The task of the first phase of our back-end, 1-offset P-Code Generation, is to constrain
the binary instructions in the program to have at most one offset reference. This phase
detects the cases when dup instructions need to be inserted and it determines the correct
place. The code generator takes as input QTrees and generates leveled directed acyclic
graphs (LDAGs) as output. A leveled DAG is a data structure that binds the nodes in a
DAG to a levels [11]. We chose LDAGs as data structure to model the data dependencies
between instructions and QSTATEs. Figure 7 shows the transformations the C program
suffers when it is converted to GIMPLE, QTrees, and LDAGs.
The algorithm works in two stages. The first stage converts QTrees to LDAGs
augmented with ghost nodes. A ghost node is a node without operation that serves as a
mark for the algorithm. The second stage takes the augmented LDAGs and remove all
ghost nodes by deciding whether a ghost node becomes a dup instruction or is removed.

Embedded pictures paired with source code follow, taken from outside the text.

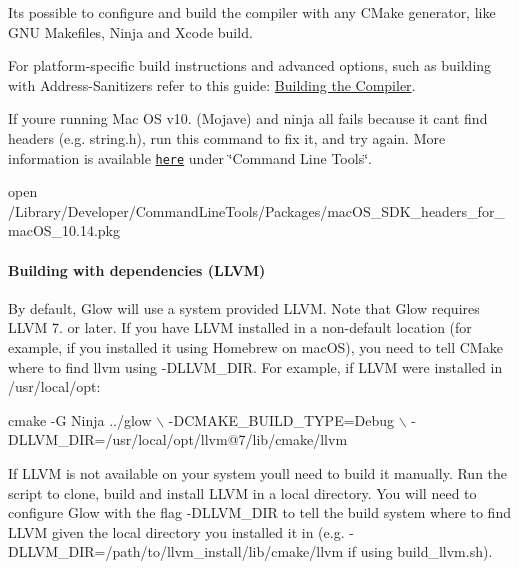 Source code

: It\textquotesingle{}s possible to configure and build the compiler with any C\+Make generator, like G\+NU Makefiles, Ninja and Xcode build.

For platform-\/specific build instructions and advanced options, such as building with Address-\/\+Sanitizers refer to this guide\+: \hyperlink{md_docs__building}{Building the Compiler}.

If you\textquotesingle{}re running Mac OS v10. (Mojave) and {\ttfamily ninja all} fails because it can\textquotesingle{}t find headers (e.\+g. {\ttfamily string.\+h}), run this command to fix it, and try again. More information is available \href{https://developer.apple.com/documentation/xcode_release_notes/xcode_10_release_notes}{\tt here} under \char`\"{}\+Command Line Tools\char`\"{}.


\begin{DoxyCode}
open /Library/Developer/CommandLineTools/Packages/macOS\_SDK\_headers\_for\_macOS\_10.14.pkg
\end{DoxyCode}


\paragraph*{Building with dependencies (L\+L\+VM)}

By default, Glow will use a system provided L\+L\+VM. Note that Glow requires L\+L\+VM 7. or later. If you have L\+L\+VM installed in a non-\/default location (for example, if you installed it using Homebrew on mac\+OS), you need to tell C\+Make where to find llvm using {\ttfamily -\/\+D\+L\+L\+V\+M\+\_\+\+D\+IR}. For example, if L\+L\+VM were installed in {\ttfamily /usr/local/opt}\+:


\begin{DoxyCode}
cmake -G Ninja ../glow \(\backslash\)
    -DCMAKE\_BUILD\_TYPE=Debug \(\backslash\)
    -DLLVM\_DIR=/usr/local/opt/llvm@7/lib/cmake/llvm
\end{DoxyCode}


If L\+L\+VM is not available on your system you\textquotesingle{}ll need to build it manually. Run the script  to clone, build and install L\+L\+VM in a local directory. You will need to configure Glow with the flag {\ttfamily -\/\+D\+L\+L\+V\+M\+\_\+\+D\+IR} to tell the build system where to find L\+L\+VM given the local directory you installed it in (e.\+g. {\ttfamily -\/\+D\+L\+L\+V\+M\+\_\+\+D\+IR=/path/to/llvm\+\_\+install/lib/cmake/llvm} if using {\ttfamily build\+\_\+llvm.\+sh}).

3.1.1 Augmented LDAG Construction
QTrees are transformed into LDAGs by a post-order depth-first recursive traversal over
the QTree. All nodes are recorded in a lookup table when they first appear, and are
created in the corresponding level of the LDAG together with its edge to the parent node.
Two restrictions are imposed over the LDAGs for the 1-offset P-Code QCM.
Definition 3.1. A level is an ordered list of elements with at least one element.
Definition 3.2. The sink of an edge must be always in a deeper or same level than its
source.
Definition 3.3. An edge to a ghost node spans only one level.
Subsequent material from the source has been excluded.